Provided data: Begin

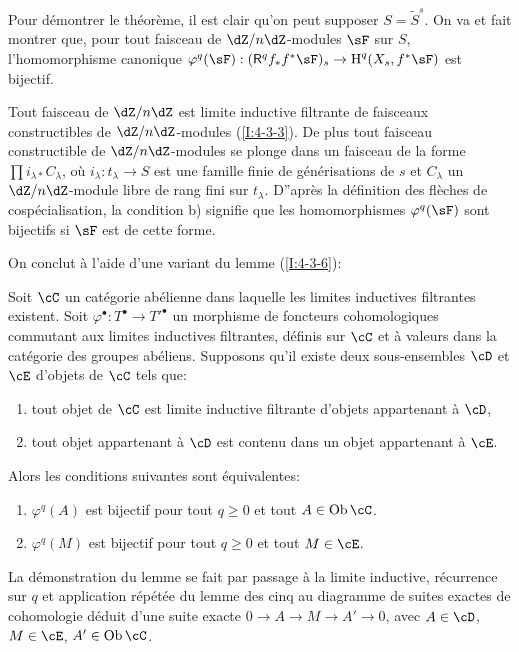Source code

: Pour démontrer le théorème, il est clair qu'on peut supposer 
$S=\widetilde S^s$. On va et fait montrer que, pour tout faisceau de 
$\dZ/n\dZ$-modules $\sF$ sur $S$, l'homomorphisme canonique 
$\varphi^q(\sF):(\R^q f_* f^* \sF)_s \to \h^q(X_s,f^*\sF)$ est bijectif. 

Tout faisceau de $\dZ/n\dZ$ est limite inductive filtrante de faisceaux 
constructibles de $\dZ/n\dZ$-modules (\ref{I:4-3-3}). De plus tout faisceau 
constructible de $\dZ/n\dZ$-modules se plonge dans un faisceau de la forme 
$\prod i_{\lambda *} C_\lambda$, où $i_\lambda:t_\lambda\to S$ est une 
famille finie de générisations de $s$ et $C_\lambda$ un $\dZ/n\dZ$-module 
libre de rang fini sur $t_\lambda$. D''après la définition des flèches de 
cospécialisation, la condition b) signifie que les homomorphismes 
$\varphi^q(\sF)$ sont bijectifs si $\sF$ est de cette forme. 

On conclut à l'aide d'une variant du lemme (\ref{I:4-3-6}):





\begin{lemma}\label{I:5-1-8}
Soit $\cC$ un catégorie abélienne dans laquelle les limites inductives 
filtrantes existent. Soit $\varphi^\bullet:T^\bullet\to{T'}^\bullet$ un 
morphisme de foncteurs cohomologiques commutant aux limites inductives 
filtrantes, définis sur $\cC$ et à valeurs dans la catégorie des groupes 
abéliens. Supposons qu'il existe deux sous-ensembles $\cD$ et $\cE$ d'objets 
de $\cC$ tels que:
\begin{enumerate}[\indent a)]
  \item tout objet de $\cC$ est limite inductive filtrante d'objets appartenant 
    à $\cD$, 
  \item tout objet appartenant à $\cD$ est contenu dans un objet appartenant 
    à $\cE$.
\end{enumerate}

Alors les conditions suivantes sont équivalentes: 
\begin{enumerate}[\indent (i)]
  \item $\varphi^q(A)$ est bijectif pour tout $q\geqslant 0$ et tout 
    $A\in\ob\cC$.
  \item $\varphi^q(M)$ est bijectif pour tout $q\geqslant 0$ et tout $M\in\cE$. 
\end{enumerate}
\end{lemma}

La démonstration du lemme se fait par passage à la limite inductive, 
récurrence sur $q$ et application répétée du lemme des cinq au diagramme 
de suites exactes de cohomologie déduit d'une suite exacte 
$0\to A\to M\to A'\to 0$, avec $A\in\cD$, $M\in\cE$, $A'\in \ob\cC$.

Provided data: End

#### [Task requirements]
Start at the line containing "famille finie de" and return each line up to and including the last line of the material.

#### [Response below]
famille finie de générisations de $s$ et $C_\lambda$ un $\dZ/n\dZ$-module 
libre de rang fini sur $t_\lambda$. D''après la définition des flèches de 
cospécialisation, la condition b) signifie que les homomorphismes 
$\varphi^q(\sF)$ sont bijectifs si $\sF$ est de cette forme. 

On conclut à l'aide d'une variant du lemme (\ref{I:4-3-6}):





\begin{lemma}\label{I:5-1-8}
Soit $\cC$ un catégorie abélienne dans laquelle les limites inductives 
filtrantes existent. Soit $\varphi^\bullet:T^\bullet\to{T'}^\bullet$ un 
morphisme de foncteurs cohomologiques commutant aux limites inductives 
filtrantes, définis sur $\cC$ et à valeurs dans la catégorie des groupes 
abéliens. Supposons qu'il existe deux sous-ensembles $\cD$ et $\cE$ d'objets 
de $\cC$ tels que:
\begin{enumerate}[\indent a)]
  \item tout objet de $\cC$ est limite inductive filtrante d'objets appartenant 
    à $\cD$, 
  \item tout objet appartenant à $\cD$ est contenu dans un objet appartenant 
    à $\cE$.
\end{enumerate}

Alors les conditions suivantes sont équivalentes: 
\begin{enumerate}[\indent (i)]
  \item $\varphi^q(A)$ est bijectif pour tout $q\geqslant 0$ et tout 
    $A\in\ob\cC$.
  \item $\varphi^q(M)$ est bijectif pour tout $q\geqslant 0$ et tout $M\in\cE$. 
\end{enumerate}
\end{lemma}

La démonstration du lemme se fait par passage à la limite inductive, 
récurrence sur $q$ et application répétée du lemme des cinq au diagramme 
de suites exactes de cohomologie déduit d'une suite exacte 
$0\to A\to M\to A'\to 0$, avec $A\in\cD$, $M\in\cE$, $A'\in \ob\cC$.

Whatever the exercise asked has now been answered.